To ensure that our analysis is not biased by the idiosyncrasies of any particular model, we performed these simulations using 36 distinct models. The models vary by three parameters: Ne of Yoruba/AMH, Ne of archaic hominins, and the time of divergence between the AMH and the archaic hominin lineage. The Ne for humans can be either constant (ranging from 10,000 to 30,000) or varying over time (Speidel et al., 2019; Figure 1B). Ne of archaic hominins ranges from 1000 to 3000; and the divergence time ranges from 500 to 700 kya (Bergström et al., 2021; Mafessoni et al., 2020; Meyer et al., 2012; Prüfer et al., 2014). In the main text, we focus on the model with variable AMH-Ne (Speidel et al., 2019), using the well-accepted archaic hominin Ne of 1000 and a divergence time of 700 kya. We refer to this as the ‘base model’.
Using this model, we find that the entire simulated distribution of the proportion of ancient polymorphisms lies to the left of the empirical value of 13.7% (Figure 1C). These results hold for all other models with realistic sets of parameters. Even when we change any single parameter to unrealistic levels (e.g., either AMH-Ne=30,000, or divergence time = 500 kya), we still observe an excess of ancient polymorphisms. Neutral models can explain the empirical proportion of ancient polymorphisms only when at least two parameters are tweaked in a less realistic direction (e.g., both AMH-Ne=30,000 and divergence time = 500 kya). Therefore, we conclude that the high proportion (13.7%) of ancient polymorphisms cannot be explained by realistic neutral scenarios.
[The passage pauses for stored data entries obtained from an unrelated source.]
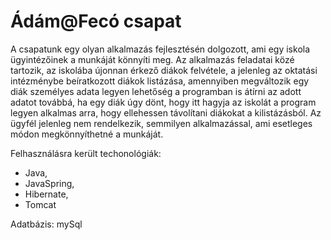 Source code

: # Ádám@Fecó csapat

A csapatunk egy olyan alkalmazás fejlesztésén dolgozott, ami egy iskola ügyintézőinek a munkáját könnyíti meg. Az alkalmazás feladatai közé tartozik, az iskolába újonnan érkező diákok felvétele, a jelenleg az oktatási intézménybe beíratkozott diákok listázása, amennyiben megváltozik egy diák személyes adata legyen lehetőség a programban is átírni az adott adatot továbbá, ha egy diák úgy dönt, hogy itt hagyja az iskolát a program legyen alkalmas arra, hogy ellehessen távolítani diákokat a kilistázásból. Az ügyfél jelenleg nem rendelkezik, semmilyen alkalmazással, ami esetleges módon megkönnyíthetné a munkáját.

Felhasználásra került techonológiák: 
- Java, 
- JavaSpring, 
- Hibernate,
- Tomcat


Adatbázis:
mySql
There is a possibility that we are observing an empirical excess of ancient polymorphisms owing to a high incidence of recurrent mutations in the AMH and archaic hominin lineages that remained undetected by the LD-based approach we used to identify them. Since CpG sites may be particularly prone to recurrent mutations, we calculated the proportion of empirical ancient polymorphisms again using only A⇄T SNVs. This analysis yielded a proportion of 14.24%, not much different from the previously calculated 13.7%. Moreover, if recurrence was the main cause of the observed excess of ancient polymorphisms, we would expect this excess (relative to the simulated distribution) to be more pronounced among polymorphisms with low derived allele frequencies. To test if this is the case, we repeated our analysis using the base model for simulations, dividing the empirical and simulated SNVs into derived allele frequency bins (Figure 1—figure supplement 1). We observed that the excess of ancient polymorphisms is, in fact, most pronounced at high derived allele frequency. Both these results combined suggest that our results are not biased due to undetected recurrent mutations.
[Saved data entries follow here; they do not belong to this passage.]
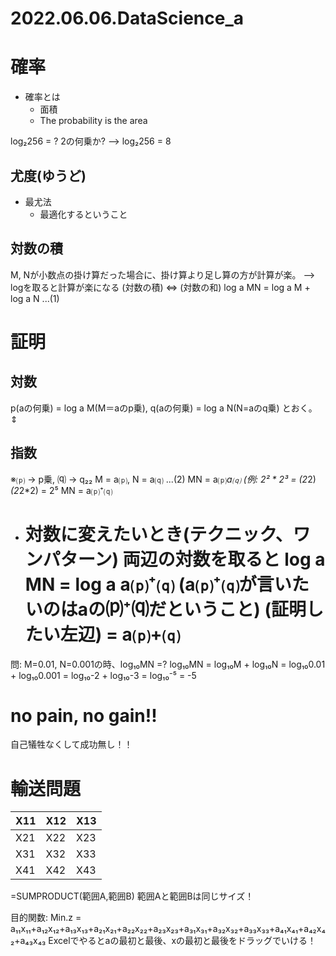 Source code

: # 2022.06.06.DataScience_a
# 確率
- 確率とは
  - 面積
  - The probability is the area

log₂256 = ?
2の何乗か?
--> log₂256 = 8

## 尤度(ゆうど)
- 最尤法
  - 最適化するということ

## 対数の積
M, Nが小数点の掛け算だった場合に、掛け算より足し算の方が計算が楽。
--> logを取ると計算が楽になる
(対数の積) ⇔ (対数の和)
log a MN = log a M + log a N ...(1)

# 証明
## 対数
p(aの何乗) = log a M(M＝aのp乗), q(aの何乗) = log a N(N=aのq乗) とおく。
  ⇕
## 指数
※⒫ -> p乗, ⒬ -> q₂₂
M = a⒫, N = a⒬ ...(2)
MN = a⒫*a⒬ (例: 2² * 2³ = (2*2)*(2*2*2) = 2⁵
MN = a⒫⁺⒬
- 対数に変えたいとき(テクニック、ワンパターン)
両辺の対数を取ると
log a MN = log a a⒫⁺⒬ (a⒫⁺⒬が言いたいのはaの⒫⁺⒬だということ)
(証明したい左辺) = a⒫+⒬
  =

問: M=0.01, N=0.001の時、log₁₀MN =?
log₁₀MN = log₁₀M + log₁₀N
= log₁₀0.01 + log₁₀0.001
= log₁₀-2 + log₁₀-3
= log₁₀⁻⁵
= -5

# no pain, no gain!!
自己犠牲なくして成功無し！！

# 輸送問題
|  X11   |  X12   |  X13   |
| --- | --- | --- |
|  X21   |  X22   |   X23  |
|  X31   |   X32  |  X33   |
|  X41   |  X42   |  X43   |


=SUMPRODUCT(範囲A,範囲B)
範囲Aと範囲Bは同じサイズ！

目的関数:
Min.z = a₁₁x₁₁+a₁₂x₁₂+a₁₃x₁₃+a₂₁x₂₁+a₂₂x₂₂+a₂₃x₂₃+a₃₁x₃₁+a₃₂x₃₂+a₃₃x₃₃+a₄₁x₄₁+a₄₂x₄₂+a₄₃x₄₃
Excelでやるとaの最初と最後、xの最初と最後をドラッグでいける！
Next, we consider possible non-adaptive explanations for the observed excess of ancient polymorphisms. First, we considered scenarios invoking structure in the population that was ancestral to both AMHs and archaic hominins, while allowing gene flow between the latent subgroups within the ancestral population (Figure 1; see Methods for details). We found that the excess of ancient polymorphisms can be explained by structuring the ancestral population into three distinct subpopulations, such that the fraction of each subgroup formed by the migrants from each of the other subgroups, every generation, is below 0.0075% (Figure 1—figure supplement 2A–B). However, the allele frequency spectrum for SNVs simulated with ancient population structure significantly deviates from the observed allele frequency spectrum in that the former overestimates the intermediate/common variants (Figure 1—figure supplement 2C). Therefore, invoking such structure to explain the excess of ancient polymorphisms may be unrealistic. Another possible explanation comes from the evidence of introgression from early modern human ancestors into Neanderthals to the exclusion of Denisovans (Posth et al., 2017). Such admixture can increase the apparent proportion of ancient polymorphisms due to elevated allele sharing with Neanderthals. However, we do not observe a higher proportion of derived allele sharing (by common descent) with Neanderthals than with Denisovans. In fact, the proportion of derived alleles shared with the Denisovan (9.75%) and the Altai Neanderthal (10.28%) is higher than the proportion shared with Chagyrskaya and Vindija Neanderthals (6.14% each), which is incompatible with such introgression as the prime cause of excessive ancient polymorphisms in AMHs. We note that the differential allele sharing with the Denisovan and Altai Neanderthal on one hand, and the Vindija and Chagyrskaya Neanderthal on the other would be an interesting subject for future studies.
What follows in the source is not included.